Mercredi 19 janvier 2011

Séance de 9 heures

Compte rendu n° 23

Présidence de M. Christian Kert, vice-président

– Création d’une mission d’information, commune avec la Commission des affaires étrangères, sur la mise en œuvre de la réforme de l’Audiovisuel extérieur de la France

– Examen, ouvert à la presse, de la proposition de loi de M. Didier Mathus et plusieurs de ses collègues visant à concilier la préservation de l’intégrité des œuvres culturelles et artistiques avec les objectifs de la lutte contre le tabagisme (n° 2972) (M. Didier Mathus, rapporteur)

– Présences en réunion

COMMISSION DES AFFAIRES CULTURELLES ET DE L’ÉDUCATION

Mercredi 19 janvier 2011

La séance est ouverte à neuf heures.

(Présidence de M. Christian Kert, vice-président de la Commission)

——fpfp——

La Commission des affaires culturelles et de l’éducation examine la proposition de création d’une mission d’information, commune avec la Commission des affaires étrangères, sur la mise en œuvre de la réforme de l’Audiovisuel extérieur de la France.

M. Christian Kert, président. Notre ordre du jour appelle tout d’abord la création d’une mission d’information sur la mise en œuvre de la réforme de l’Audiovisuel extérieur de la France.

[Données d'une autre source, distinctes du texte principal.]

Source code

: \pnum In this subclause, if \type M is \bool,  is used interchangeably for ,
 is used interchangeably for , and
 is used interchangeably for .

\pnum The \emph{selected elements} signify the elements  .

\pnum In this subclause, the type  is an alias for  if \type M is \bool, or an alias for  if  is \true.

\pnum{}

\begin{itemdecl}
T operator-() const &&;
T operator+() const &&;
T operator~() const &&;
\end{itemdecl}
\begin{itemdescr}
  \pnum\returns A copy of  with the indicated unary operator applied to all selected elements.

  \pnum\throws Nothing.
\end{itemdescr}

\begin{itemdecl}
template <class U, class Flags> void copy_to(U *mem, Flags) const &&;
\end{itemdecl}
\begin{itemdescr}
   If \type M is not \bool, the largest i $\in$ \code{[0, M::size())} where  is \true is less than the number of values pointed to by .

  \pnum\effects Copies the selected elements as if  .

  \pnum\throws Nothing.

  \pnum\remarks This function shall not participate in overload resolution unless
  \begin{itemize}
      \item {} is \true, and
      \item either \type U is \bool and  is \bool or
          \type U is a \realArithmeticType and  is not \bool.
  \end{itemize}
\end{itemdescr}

Le bureau de notre Commission a décidé de constituer une mission d’information sur ce thème et le président de la Commission des affaires étrangères a fait savoir à notre présidente qu’il souhaiterait un travail en commun compte tenu de l’implication constante de cette Commission dans la définition de la réforme.

Il vous est proposé en conséquence de constituer une mission d’information commune avec la Commission des affaires étrangères. Sous réserve d’ajustements ultérieurs, cette mission dont Michèle Tabarot se propose de prendre la présidence pourrait compter 11 membres.

Deux co-rapporteurs pourraient représenter la majorité et l’opposition, ainsi que chacune des deux Commissions, comme nous l’avons fait pour la mission d’information commune avec la Commission des lois sur la révolution numérique.

Si vous en êtes d’accord, nous pouvons approuver maintenant la création de cette mission d’information, qui avait été souhaitée par quelques-uns d’entre nous. Après quoi les présidents des deux Commissions saisiront les groupes pour déterminer les membres de l’une et l’autre Commission qu’ils souhaitent voir siéger dans cette mission.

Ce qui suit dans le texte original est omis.